11. The Tribunal, accordingly, dismissed the revenue’s said appeal.

12. We do not find any reason, to interfere with the said finding of the Tribunal upholding the order of the AAC which we find being based on cogent reasons.

13. Firstly, the main question is as to whether cl. 5(ii) of the collaboration agreement for technical service between the parties could be considered as an independent contract for the sale of material by Glacier to KOEL so as to constitute an offer by Glacier to KOEL and accepted by KOEL in India, as distinct from the other part of the collaboration agreement.

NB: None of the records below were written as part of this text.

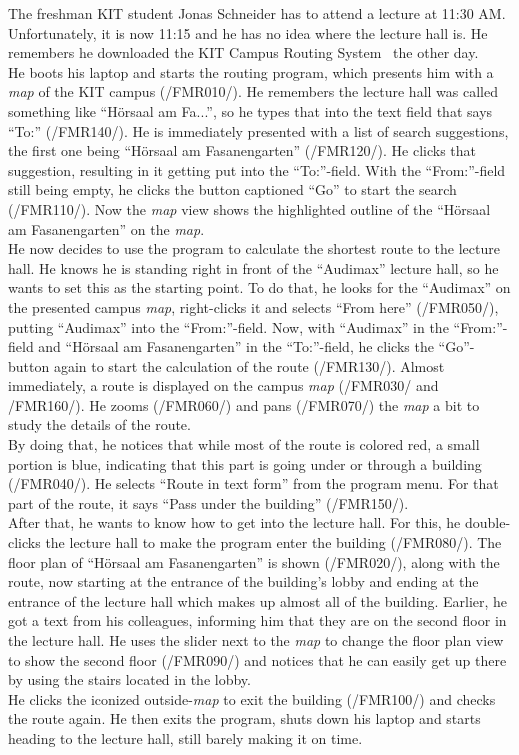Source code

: The freshman KIT student Jonas Schneider has to attend a lecture at 11:30 AM. Unfortunately, it is now 11:15  and he has no idea where the lecture hall is. He remembers he downloaded the KIT Campus Routing System \programName~the other day.\\
He boots his laptop and starts the routing program, which presents him with a \textit{map} of the KIT campus (/FMR010/). He remembers the lecture hall was called something like ``H\"orsaal am Fa...'', so he types that into the text field that says ``To:'' (/FMR140/). He is immediately presented with a list of
search suggestions, the first one being ``H\"orsaal am Fasanengarten'' (/FMR120/).
He clicks that suggestion, resulting in it getting put into the ``To:''-field. With the ``From:''-field still being empty, he clicks the button captioned ``Go'' to start the search (/FMR110/). Now the \textit{map} view shows the highlighted outline of the ``H\"orsaal am Fasanengarten'' on the \textit{map}.\\
He now decides to use the program to calculate the shortest route to the lecture hall.
He knows he is standing right in front of the ``Audimax'' lecture hall, so he wants to set this as the starting point. To do that, he looks for the ``Audimax'' on the presented campus \textit{map}, right-clicks it and selects ``From here'' (/FMR050/), putting ``Audimax'' into the ``From:''-field.
Now, with ``Audimax'' in the ``From:''-field and ``H\"orsaal am Fasanengarten'' in the ``To:''-field, he clicks the ``Go''-button again to start the calculation of the route (/FMR130/). Almost immediately, a route is displayed on the campus \textit{map} (/FMR030/ and /FMR160/).
He zooms (/FMR060/) and pans (/FMR070/) the \textit{map} a bit to study the details of the route.\\
By doing that, he notices that while most of the route is colored red, a small portion is blue, indicating that this part is going under or through a building (/FMR040/). He selects ``Route in text form'' from the program menu. For that part of the route, it says ``Pass under the building'' (/FMR150/).\\
After that, he wants to know how to get into the lecture hall. For this, he double-clicks the lecture hall to make the program enter the building (/FMR080/). The floor plan of ``H\"orsaal am Fasanengarten'' is shown (/FMR020/), along with the route, now starting at the entrance of the building's lobby and ending at the entrance of
the lecture hall which makes up almost all of the building. Earlier, he got a text from his colleagues, informing him that they are on the second floor in the lecture hall. He uses the slider next to the \textit{map} to change the floor plan view to show the second floor (/FMR090/) and notices that he can easily get up there by
using the stairs located in the lobby. \\
He clicks the iconized outside-\textit{map} to exit the building (/FMR100/) and checks the route again. He then exits the program, shuts down his laptop and starts heading to the lecture hall, still barely making it on time.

14. The wording of the said cl. 5(ii) itself shows only an obligation on the part of Glacier to supply to KOEL certain material mentioned therein of the Glacier manufacture if and when required by KOEL and KOEL’s obligation to purchase the same from Glacier. However, the said clause 5 also keeps open the right of KOEL to purchase the said material from other sources, if KOEL were to confront Glacier with prima facie evidence of better prices, deliveries or quality regarding the material from other sources and Glacier being unable to match the same. On the wording of the said clause, therefore, it cannot be said that the said clause by itself constituted a distinct and independent contract between the parties for the sale and purchase of the material. Particularly the right of KOEL to buy the said material from others under certain circumstances itself negatived the said clause being a contract of sale between the parties. Apart from that, the material produced by the assessee does show that the modus operandi for the purchase of the said material by KOEL from Glacier was that KOEL placed orders with Glacier in a manner as any other customer would do and paid market price and Glacier accepted the said offer (to purchase) in England and received money for the said material also in England. The said documents also showed that the contract of sale of the said material was between principal and principal. The said mode of operation would firstly show that cl. 5(ii) of the agreement of collaboration could not by itself be construed as being a contract of sale and purchase between KOEL and the assessee and that the situs for such a contract of sale of material to the assessee was outside India.

15. In the result, we answer the question in the negative on both parts and in favour of the assessee.